**MATERIAL PROVIDED**
──────

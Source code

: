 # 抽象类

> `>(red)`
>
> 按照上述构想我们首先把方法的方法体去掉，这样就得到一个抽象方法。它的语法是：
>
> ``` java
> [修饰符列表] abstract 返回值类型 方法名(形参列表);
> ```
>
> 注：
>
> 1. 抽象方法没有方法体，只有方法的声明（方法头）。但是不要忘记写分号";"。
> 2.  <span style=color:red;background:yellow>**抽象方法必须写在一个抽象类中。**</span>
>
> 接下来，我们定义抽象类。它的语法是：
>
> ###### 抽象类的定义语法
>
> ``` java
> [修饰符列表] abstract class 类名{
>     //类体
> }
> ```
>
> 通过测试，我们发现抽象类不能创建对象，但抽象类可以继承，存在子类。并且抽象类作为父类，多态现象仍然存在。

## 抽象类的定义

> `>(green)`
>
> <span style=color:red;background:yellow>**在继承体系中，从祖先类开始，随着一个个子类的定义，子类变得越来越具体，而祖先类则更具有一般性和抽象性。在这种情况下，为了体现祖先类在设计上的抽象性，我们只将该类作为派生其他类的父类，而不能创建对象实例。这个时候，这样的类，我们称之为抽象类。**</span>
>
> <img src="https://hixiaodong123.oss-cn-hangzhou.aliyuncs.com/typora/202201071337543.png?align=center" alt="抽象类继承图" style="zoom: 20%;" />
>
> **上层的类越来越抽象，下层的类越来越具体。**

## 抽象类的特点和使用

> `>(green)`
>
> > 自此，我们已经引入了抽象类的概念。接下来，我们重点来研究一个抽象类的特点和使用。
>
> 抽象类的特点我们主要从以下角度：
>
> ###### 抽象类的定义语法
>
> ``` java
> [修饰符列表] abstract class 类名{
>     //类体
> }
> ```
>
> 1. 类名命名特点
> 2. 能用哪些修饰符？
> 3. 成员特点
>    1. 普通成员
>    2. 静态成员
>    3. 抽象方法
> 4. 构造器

──────

Look through the records and copy down every line that holds "yellow".

> 2.  <span style=color:red;background:yellow>**抽象方法必须写在一个抽象类中。**</span>
> <span style=color:red;background:yellow>**在继承体系中，从祖先类开始，随着一个个子类的定义，子类变得越来越具体，而祖先类则更具有一般性和抽象性。在这种情况下，为了体现祖先类在设计上的抽象性，我们只将该类作为派生其他类的父类，而不能创建对象实例。这个时候，这样的类，我们称之为抽象类。**</span>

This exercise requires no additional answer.